Eventually, prime will start to rise again. You have a variable rate loan. Does your HELOC offer you the option to lock in a fixed interest rate.

Many HELOC come in two parts.

1. A variable rate Line of credit, usually based on Prime or Libor.

2. A fixed rate fully amortizing term usually based on a 2 or 3 year T-bill.

The margins for the variable are generally different than the margins for the fixed rate. When the prime/libor is low, the variable makes more sense. When the prime/libor is high, the fixed rate makes more sense. You usually have the option to move to and from the fixed rate or the variable rate for a convenience fee of $25-$100, depending on the lender.

One day, Prime is going to rise again and if you don't have this Line paid off, you'll be looking at a high interest rate on debt that is now secured by home equity.

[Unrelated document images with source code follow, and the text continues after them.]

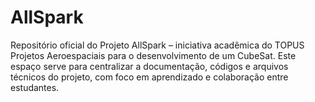 # AllSpark
Repositório oficial do Projeto AllSpark – iniciativa acadêmica do TOPUS Projetos Aeroespaciais para o desenvolvimento de um CubeSat. Este espaço serve para centralizar a documentação, códigos e arquivos técnicos do projeto, com foco em aprendizado e colaboração entre estudantes.
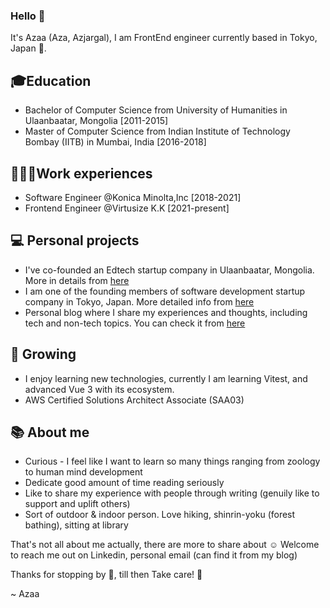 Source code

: ### Hello 👋

It's Azaa (Aza, Azjargal), I am FrontEnd engineer currently based in Tokyo, Japan :japan:.

## 🎓Education
- Bachelor of Computer Science from University of Humanities in Ulaanbaatar, Mongolia [2011-2015]
- Master of Computer Science from Indian Institute of Technology Bombay (IITB) in Mumbai, India [2016-2018]

## 👩🏻‍💻Work experiences
- Software Engineer @Konica Minolta,Inc [2018-2021]
- Frontend Engineer @Virtusize K.K [2021-present]

## :computer: Personal projects
- I've co-founded an Edtech startup company in Ulaanbaatar, Mongolia. More in details from [here](http://byteacads.com/)
- I am one of the founding members of software development startup company in Tokyo, Japan. More detailed info from [here](https://www.gertech.jp/)
- Personal blog where I share my experiences and thoughts, including tech and non-tech topics. You can check it from [here](http://azjargal.me/)

## :seedling: Growing
 - I enjoy learning new technologies, currently I am learning Vitest, and advanced Vue 3 with its ecosystem.
 - AWS Certified Solutions Architect Associate (SAA03) 

## :books: About me
- Curious - I feel like I want to learn so many things ranging from zoology to human mind development
- Dedicate good amount of time reading seriously 
- Like to share my experience with people through writing (genuily like to support and uplift others)
- Sort of outdoor & indoor person. Love hiking, shinrin-yoku (forest bathing), sitting at library

That's not all about me actually, there are more to share about :relaxed:
Welcome to reach me out on Linkedin, personal email (can find it from my blog) 

Thanks for stopping by :yellow_heart:, till then Take care! :wave: 

~ Azaa

<!--
**Azjargal13/Azjargal13** is a ✨ _special_ ✨ repository because its `README.md` (this file) appears on your GitHub profile.

Here are some ideas to get you started:

- 🔭 I’m currently working on ...
- 🌱 I’m currently learning ...
- 👯 I’m looking to collaborate on ...
- 🤔 I’m looking for help with ...
- 💬 Ask me about ...
- 📫 How to reach me: ...
- 😄 Pronouns: ...
- ⚡ Fun fact: ...
-->
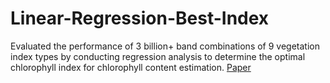 # Linear-Regression-Best-Index
Evaluated the performance of 3 billion+ band combinations of 9 vegetation index types by conducting regression analysis to determine the optimal chlorophyll index for chlorophyll content estimation.
[Paper](https://www.sciencedirect.com/science/article/pii/S1470160X19304960)
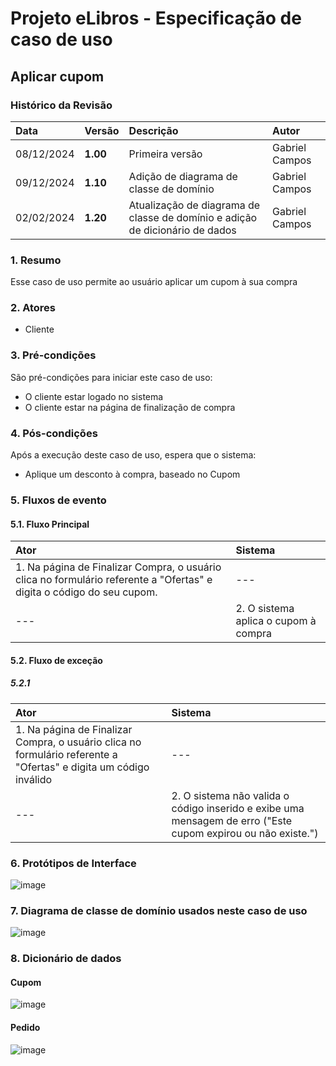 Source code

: # Projeto eLibros - Especificação de caso de uso

##  Aplicar cupom

### Histórico da Revisão 
|  Data  | Versão | Descrição | Autor |
|:-------|:-------|:----------|:------|
| 08/12/2024 | **1.00** | Primeira versão  | Gabriel Campos |
| 09/12/2024 | **1.10** | Adição de diagrama de classe de domínio  | Gabriel Campos |
| 02/02/2024 | **1.20** | Atualização de diagrama de classe de domínio e adição de dicionário de dados  | Gabriel Campos |



### 1. Resumo 
Esse caso de uso permite ao usuário aplicar um cupom à sua compra

### 2. Atores 
- Cliente

### 3. Pré-condições
São pré-condições para iniciar este caso de uso:
- O cliente estar logado no sistema
- O cliente estar na página de finalização de compra
  
### 4. Pós-condições
Após a execução deste caso de uso, espera que o sistema:
- Aplique um desconto à compra, baseado no Cupom

### 5. Fluxos de evento

#### 5.1. Fluxo Principal 
|  Ator  | Sistema |
|:-------|:------- |
|1. Na página de Finalizar Compra, o usuário clica no formulário referente a "Ofertas" e digita o código do seu cupom.| --- |
| --- |2. O sistema aplica o cupom à compra | 


#### 5.2. Fluxo de exceção

##### 5.2.1
|  Ator  | Sistema |
|:-------|:------- |
|1. Na página de Finalizar Compra, o usuário clica no formulário referente a "Ofertas" e digita um código inválido| --- |
| --- |2. O sistema não valida o código inserido e exibe uma mensagem de erro ("Este cupom expirou ou não existe.") |

### 6. Protótipos de Interface
![image](https://github.com/user-attachments/assets/c10b527b-2fa8-476b-8e05-f54ec5621f6d)

### 7. Diagrama de classe de domínio usados neste caso de uso
![image](https://github.com/user-attachments/assets/34d24594-0949-44f8-852e-eebeaeb2a29e)

### 8. Dicionário de dados
#### Cupom
![image](https://github.com/user-attachments/assets/fb98b5f5-2e0f-4d7a-bc09-4af21332c529)

#### Pedido
![image](https://github.com/user-attachments/assets/ecc2674a-6c3f-42c6-9256-d4f4cf16e01c)

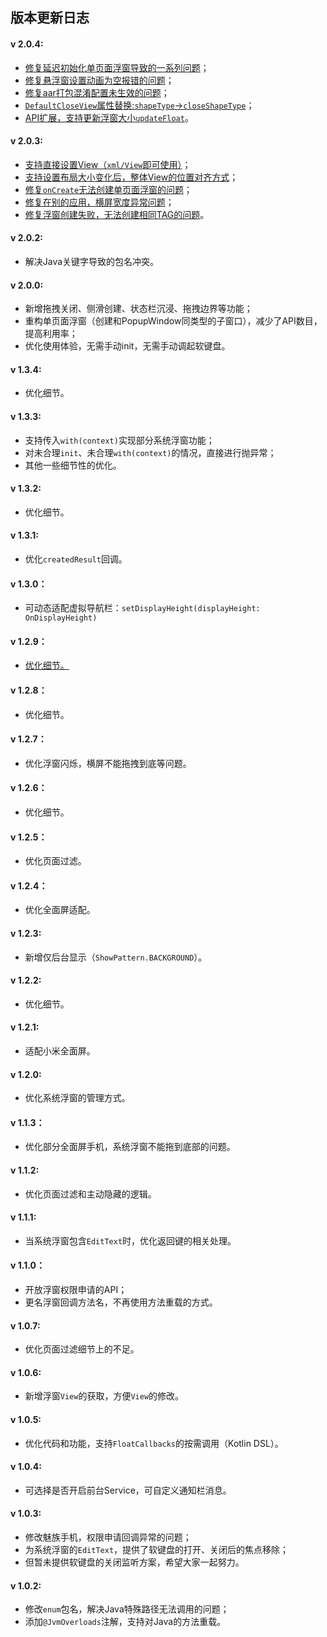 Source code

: ## 版本更新日志
#### v 2.0.4:
- [修复延迟初始化单页面浮窗导致的一系列问题](https://github.com/princekin-f/EasyFloat/issues/173)；
- [修复悬浮窗设置动画为空报错的问题](https://github.com/princekin-f/EasyFloat/issues/185)；
- [修复aar打包混淆配置未生效的问题](https://github.com/princekin-f/EasyFloat/issues/164)；
- [`DefaultCloseView`属性替换:`shapeType`->`closeShapeType`](https://github.com/princekin-f/EasyFloat/issues/132)；
- [API扩展，支持更新浮窗大小`updateFloat`](https://github.com/princekin-f/EasyFloat/blob/40fb05f12e8fdc99af096a9cb50a72dfc3707aa8/easyfloat/src/main/java/com/lzf/easyfloat/EasyFloat.kt#L102)。


#### v 2.0.3:
- [支持直接设置View（`xml/View`即可使用）](https://github.com/princekin-f/EasyFloat/issues/110)；
- [支持设置布局大小变化后，整体View的位置对齐方式](https://github.com/princekin-f/EasyFloat/pull/159)；
- [修复`onCreate`无法创建单页面浮窗的问题](https://github.com/princekin-f/EasyFloat/issues/132)；
- [修复在别的应用，横屏宽度异常问题](https://github.com/princekin-f/EasyFloat/issues/135)；
- [修复浮窗创建失败，无法创建相同TAG的问题](https://github.com/princekin-f/EasyFloat/issues/138)。

#### v 2.0.2:
- 解决Java关键字导致的包名冲突。

#### v 2.0.0:
- 新增拖拽关闭、侧滑创建、状态栏沉浸、拖拽边界等功能；
- 重构单页面浮窗（创建和PopupWindow同类型的子窗口），减少了API数目，提高利用率；
- 优化使用体验，无需手动init，无需手动调起软键盘。

#### v 1.3.4:
- 优化细节。

#### v 1.3.3:
- 支持传入`with(context)`实现部分系统浮窗功能；
- 对未合理`init`、未合理`with(context)`的情况，直接进行抛异常；
- 其他一些细节性的优化。

#### v 1.3.2:
- 优化细节。

#### v 1.3.1:
- 优化`createdResult`回调。

#### v 1.3.0：
- 可动态适配虚拟导航栏：`setDisplayHeight(displayHeight: OnDisplayHeight)`

#### v 1.2.9：
- [优化细节。](https://github.com/princekin-f/EasyFloat/issues/57)

#### v 1.2.8：
- 优化细节。

#### v 1.2.7：
- 优化浮窗闪烁，横屏不能拖拽到底等问题。

#### v 1.2.6：
- 优化细节。

#### v 1.2.5：
- 优化页面过滤。

#### v 1.2.4：
- 优化全面屏适配。

#### v 1.2.3:
- 新增仅后台显示（`ShowPattern.BACKGROUND`）。

#### v 1.2.2:
- 优化细节。

#### v 1.2.1:
- 适配小米全面屏。

#### v 1.2.0:
- 优化系统浮窗的管理方式。

#### v 1.1.3：
- 优化部分全面屏手机，系统浮窗不能拖到底部的问题。

#### v 1.1.2:
- 优化页面过滤和主动隐藏的逻辑。

#### v 1.1.1:
- 当系统浮窗包含`EditText`时，优化返回键的相关处理。

#### v 1.1.0：
- 开放浮窗权限申请的API；
- 更名浮窗回调方法名，不再使用方法重载的方式。

#### v 1.0.7:
- 优化页面过滤细节上的不足。

#### v 1.0.6:
- 新增浮窗`View`的获取，方便`View`的修改。

#### v 1.0.5:
- 优化代码和功能，支持`FloatCallbacks`的按需调用（Kotlin DSL）。

#### v 1.0.4:
- 可选择是否开启前台Service，可自定义通知栏消息。

#### v 1.0.3:
- 修改魅族手机，权限申请回调异常的问题；
- 为系统浮窗的`EditText`，提供了软键盘的打开、关闭后的焦点移除；
- 但暂未提供软键盘的关闭监听方案，希望大家一起努力。

#### v 1.0.2:
- 修改`enum`包名，解决Java特殊路径无法调用的问题；
- 添加`@JvmOverloads`注解，支持对Java的方法重载。
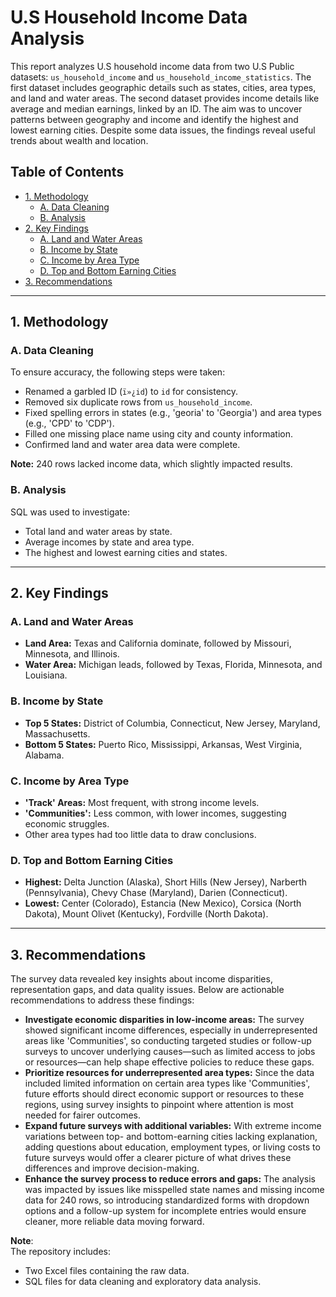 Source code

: # U.S Household Income Data Analysis

This report analyzes U.S household income data from two  U.S Public datasets: `us_household_income` and `us_household_income_statistics`. The first dataset includes geographic details such as states, cities, area types, and land and water areas. The second dataset provides income details like average and median earnings, linked by an ID. The aim was to uncover patterns between geography and income and identify the highest and lowest earning cities. Despite some data issues, the findings reveal useful trends about wealth and location.

## Table of Contents

- [1. Methodology](#1-methodology)
  - [A. Data Cleaning](#a-data-cleaning)
  - [B. Analysis](#b-analysis)
- [2. Key Findings](#2-key-findings)
  - [A. Land and Water Areas](#a-land-and-water-areas)
  - [B. Income by State](#b-income-by-state)
  - [C. Income by Area Type](#c-income-by-area-type)
  - [D. Top and Bottom Earning Cities](#d-top-and-bottom-earning-cities)
- [3. Recommendations](#3-recommendations)

---

## 1. Methodology

### A. Data Cleaning

To ensure accuracy, the following steps were taken:

- Renamed a garbled ID (`ï»¿id`) to `id` for consistency.
- Removed six duplicate rows from `us_household_income`.
- Fixed spelling errors in states (e.g., 'georia' to 'Georgia') and area types (e.g., 'CPD' to 'CDP').
- Filled one missing place name using city and county information.
- Confirmed land and water area data were complete.

**Note:** 240 rows lacked income data, which slightly impacted results.

### B. Analysis

SQL was used to investigate:

- Total land and water areas by state.
- Average incomes by state and area type.
- The highest and lowest earning cities and states.

---

## 2. Key Findings

### A. Land and Water Areas

- **Land Area:** Texas and California dominate, followed by Missouri, Minnesota, and Illinois.
- **Water Area:** Michigan leads, followed by Texas, Florida, Minnesota, and Louisiana.

### B. Income by State

- **Top 5 States:** District of Columbia, Connecticut, New Jersey, Maryland, Massachusetts.
- **Bottom 5 States:** Puerto Rico, Mississippi, Arkansas, West Virginia, Alabama.

### C. Income by Area Type

- **'Track' Areas:** Most frequent, with strong income levels.
- **'Communities':** Less common, with lower incomes, suggesting economic struggles.
- Other area types had too little data to draw conclusions.

### D. Top and Bottom Earning Cities

- **Highest:** Delta Junction (Alaska), Short Hills (New Jersey), Narberth (Pennsylvania), Chevy Chase (Maryland), Darien (Connecticut).
- **Lowest:** Center (Colorado), Estancia (New Mexico), Corsica (North Dakota), Mount Olivet (Kentucky), Fordville (North Dakota).

---

## 3. Recommendations

The survey data revealed key insights about income disparities, representation gaps, and data quality issues. Below are actionable recommendations to address these findings:

- **Investigate economic disparities in low-income areas:** The survey showed significant income differences, especially in underrepresented areas like 'Communities', so conducting targeted studies or follow-up surveys to uncover underlying causes—such as limited access to jobs or resources—can help shape effective policies to reduce these gaps.
- **Prioritize resources for underrepresented area types:** Since the data included limited information on certain area types like 'Communities', future efforts should direct economic support or resources to these regions, using survey insights to pinpoint where attention is most needed for fairer outcomes.
- **Expand future surveys with additional variables:** With extreme income variations between top- and bottom-earning cities lacking explanation, adding questions about education, employment types, or living costs to future surveys would offer a clearer picture of what drives these differences and improve decision-making.
- **Enhance the survey process to reduce errors and gaps:** The analysis was impacted by issues like misspelled state names and missing income data for 240 rows, so introducing standardized forms with dropdown options and a follow-up system for incomplete entries would ensure cleaner, more reliable data moving forward.

**Note**:  
The repository includes:  
- Two Excel files containing the raw data.  
- SQL files for data cleaning and exploratory data analysis.
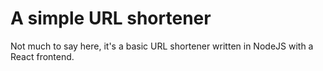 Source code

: # A simple URL shortener

Not much to say here, it's a basic URL shortener written in NodeJS with a React frontend.

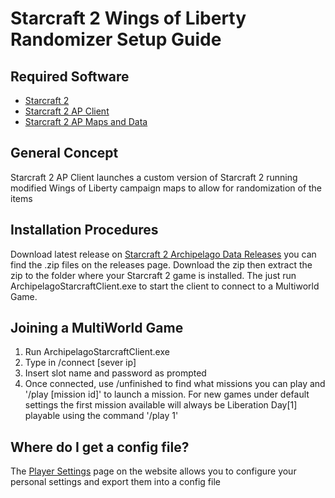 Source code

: # Starcraft 2 Wings of Liberty Randomizer Setup Guide

## Required Software

- [Starcraft 2](https://starcraft2.com/en-us/)
- [Starcraft 2 AP Client](https://github.com/ArchipelagoMW/Archipelago)
- [Starcraft 2 AP Maps and Data](https://github.com/TheCondor07/Starcraft2ArchipelagoData)

## General Concept

Starcraft 2 AP Client launches a custom version of Starcraft 2 running modified Wings of Liberty campaign maps
 to allow for randomization of the items

## Installation Procedures

Download latest release on [Starcraft 2 Archipelago Data Releases](https://github.com/TheCondor07/Starcraft2ArchipelagoData/releases) you
can find the .zip files on the releases page. Download the zip then extract the zip to the
folder where your Starcraft 2 game is installed. The just run ArchipelagoStarcraftClient.exe to start the client to
 connect to a Multiworld Game.

## Joining a MultiWorld Game

1. Run ArchipelagoStarcraftClient.exe
2. Type in /connect [sever ip]
3. Insert slot name and password as prompted
4. Once connected, use /unfinished to find what missions you can play and '/play [mission id]' to launch a mission. For 
new games under default settings the first mission available will always be Liberation Day[1] playable using the command
'/play 1'

## Where do I get a config file?

The [Player Settings](https://archipelago.gg/games/Starcraft2WoL/player-settings) page on the website allows you to
configure your personal settings and export them into a config file
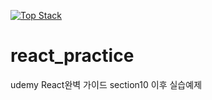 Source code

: [![Top Stack](https://widget.realdeveloper.pro/api/top?stack=JavaScript,Oracle,React)](https://github.com/kijepark)
# react_practice 
udemy React완벽 가이드 section10 이후 실습예제
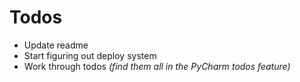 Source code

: # Todos

* Update readme
* Start figuring out deploy system
* Work through todos *(find them all in the PyCharm todos feature)* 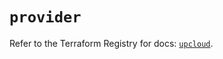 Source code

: # `provider`

Refer to the Terraform Registry for docs: [`upcloud`](https://registry.terraform.io/providers/upcloudltd/upcloud/5.23.4/docs).
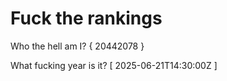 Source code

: # Fuck the rankings

Who the hell am I?
{ 20442078 }

What fucking year is it?
[ 2025-06-21T14:30:00Z ]
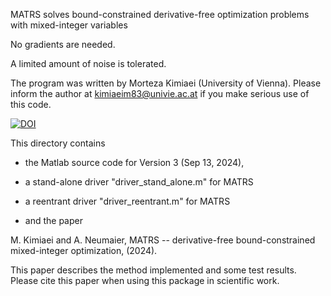 
MATRS solves bound-constrained derivative-free optimization problems
with mixed-integer variables

No gradients are needed.

A limited amount of noise is tolerated. 

The program was written by Morteza Kimiaei (University of Vienna). 
Please inform the author at kimiaeim83@univie.ac.at if you make 
serious use of this code. 

[![DOI](https://zenodo.org/badge/DOI/10.5281/zenodo.10692874.svg)](https://doi.org/10.5281/zenodo.10692874)


This directory contains 

* the Matlab source code for Version 3 (Sep 13, 2024), 

* a stand-alone driver "driver_stand_alone.m" for MATRS 

* a reentrant driver "driver_reentrant.m" for MATRS 

* and the paper

M. Kimiaei and A. Neumaier,
MATRS -- derivative-free bound-constrained mixed-integer optimization, (2024).

This paper describes the method implemented and some test results. 
Please cite this paper when using this package in scientific work.

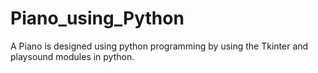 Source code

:# Piano_using_Python
A Piano is designed using python programming by using the Tkinter and playsound modules in python.
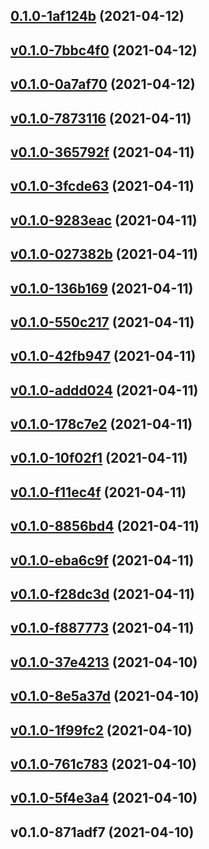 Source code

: 
<a name="0.1.0-1af124b"></a>
## [0.1.0-1af124b](https://github.com/compare/v0.1.0-7bbc4f0...0.1.0-1af124b) (2021-04-12)


<a name="v0.1.0-7bbc4f0"></a>
## [v0.1.0-7bbc4f0](https://github.com/compare/v0.1.0-0a7af70...v0.1.0-7bbc4f0) (2021-04-12)


<a name="v0.1.0-0a7af70"></a>
## [v0.1.0-0a7af70](https://github.com/compare/v0.1.0-7873116...v0.1.0-0a7af70) (2021-04-12)


<a name="v0.1.0-7873116"></a>
## [v0.1.0-7873116](https://github.com/compare/v0.1.0-365792f...v0.1.0-7873116) (2021-04-11)


<a name="v0.1.0-365792f"></a>
## [v0.1.0-365792f](https://github.com/compare/v0.1.0-3fcde63...v0.1.0-365792f) (2021-04-11)


<a name="v0.1.0-3fcde63"></a>
## [v0.1.0-3fcde63](https://github.com/compare/v0.1.0-9283eac...v0.1.0-3fcde63) (2021-04-11)


<a name="v0.1.0-9283eac"></a>
## [v0.1.0-9283eac](https://github.com/compare/v0.1.0-027382b...v0.1.0-9283eac) (2021-04-11)


<a name="v0.1.0-027382b"></a>
## [v0.1.0-027382b](https://github.com/compare/v0.1.0-136b169...v0.1.0-027382b) (2021-04-11)


<a name="v0.1.0-136b169"></a>
## [v0.1.0-136b169](https://github.com/compare/v0.1.0-550c217...v0.1.0-136b169) (2021-04-11)


<a name="v0.1.0-550c217"></a>
## [v0.1.0-550c217](https://github.com/compare/v0.1.0-42fb947...v0.1.0-550c217) (2021-04-11)


<a name="v0.1.0-42fb947"></a>
## [v0.1.0-42fb947](https://github.com/compare/v0.1.0-addd024...v0.1.0-42fb947) (2021-04-11)


<a name="v0.1.0-addd024"></a>
## [v0.1.0-addd024](https://github.com/compare/v0.1.0-178c7e2...v0.1.0-addd024) (2021-04-11)


<a name="v0.1.0-178c7e2"></a>
## [v0.1.0-178c7e2](https://github.com/compare/v0.1.0-10f02f1...v0.1.0-178c7e2) (2021-04-11)


<a name="v0.1.0-10f02f1"></a>
## [v0.1.0-10f02f1](https://github.com/compare/v0.1.0-f11ec4f...v0.1.0-10f02f1) (2021-04-11)


<a name="v0.1.0-f11ec4f"></a>
## [v0.1.0-f11ec4f](https://github.com/compare/v0.1.0-8856bd4...v0.1.0-f11ec4f) (2021-04-11)


<a name="v0.1.0-8856bd4"></a>
## [v0.1.0-8856bd4](https://github.com/compare/v0.1.0-eba6c9f...v0.1.0-8856bd4) (2021-04-11)


<a name="v0.1.0-eba6c9f"></a>
## [v0.1.0-eba6c9f](https://github.com/compare/v0.1.0-f28dc3d...v0.1.0-eba6c9f) (2021-04-11)


<a name="v0.1.0-f28dc3d"></a>
## [v0.1.0-f28dc3d](https://github.com/compare/v0.1.0-f887773...v0.1.0-f28dc3d) (2021-04-11)


<a name="v0.1.0-f887773"></a>
## [v0.1.0-f887773](https://github.com/compare/v0.1.0-37e4213...v0.1.0-f887773) (2021-04-11)


<a name="v0.1.0-37e4213"></a>
## [v0.1.0-37e4213](https://github.com/compare/v0.1.0-8e5a37d...v0.1.0-37e4213) (2021-04-10)


<a name="v0.1.0-8e5a37d"></a>
## [v0.1.0-8e5a37d](https://github.com/compare/v0.1.0-1f99fc2...v0.1.0-8e5a37d) (2021-04-10)


<a name="v0.1.0-1f99fc2"></a>
## [v0.1.0-1f99fc2](https://github.com/compare/v0.1.0-761c783...v0.1.0-1f99fc2) (2021-04-10)


<a name="v0.1.0-761c783"></a>
## [v0.1.0-761c783](https://github.com/compare/v0.1.0-5f4e3a4...v0.1.0-761c783) (2021-04-10)


<a name="v0.1.0-5f4e3a4"></a>
## [v0.1.0-5f4e3a4](https://github.com/compare/v0.1.0-871adf7...v0.1.0-5f4e3a4) (2021-04-10)


<a name="v0.1.0-871adf7"></a>
## v0.1.0-871adf7 (2021-04-10)
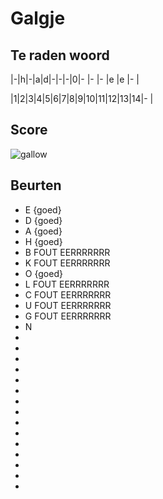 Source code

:# Galgje

## Te raden woord

|-|h|-|a|d|-|-|-|0|- |- |- |e |e |- |

|1|2|3|4|5|6|7|8|9|10|11|12|13|14|- |

## Score
![gallow](./images/3.png)

## Beurten
* E {goed}
* D {goed}
* A {goed}
* H {goed}
* B FOUT EERRRRRRR
* K FOUT EERRRRRRR
* O {goed}
* L FOUT EERRRRRRR
* C FOUT EERRRRRRR
* U FOUT EERRRRRRR
* G FOUT EERRRRRRR
* N
*
*
*
*
*
*
*
*
*
*
*
*
*
*
* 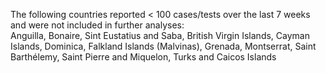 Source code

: The following countries reported < 100 cases/tests over the last 7 weeks and were not included in further analyses:<br>Anguilla, Bonaire, Sint Eustatius and Saba, British Virgin Islands, Cayman Islands, Dominica, Falkland Islands (Malvinas), Grenada, Montserrat, Saint Barthélemy, Saint Pierre and Miquelon, Turks and Caicos Islands
<br>
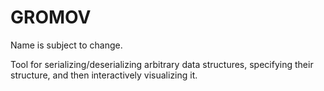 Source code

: # GROMOV

Name is subject to change.

Tool for serializing/deserializing arbitrary data structures, specifying their structure, and then interactively visualizing it.
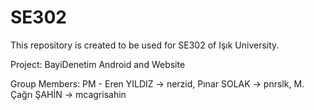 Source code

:# SE302

This repository is created to be used for SE302 of Işık University.

Project: BayiDenetim Android and Website

Group Members:
PM - Eren YILDIZ -> nerzid,
Pınar SOLAK -> pnrslk,
M. Çağrı ŞAHİN -> mcagrisahin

I'm completely against HELOC from an idealistic point of view, but I understand they can be necessary/helpful. I still think you should have bitten the bullet and paid off the credit cards without involving home equity.... this is even despite the rate-jacking on the credit cards.

Another point to make: most HELOC's default to an interest only repayment schedule. That is, if you make only your minimum payments, you will not reduce the principal balance. If this is the case on yours, you must try to make payments above and beyond the minimum due or you will be paying the bank forever.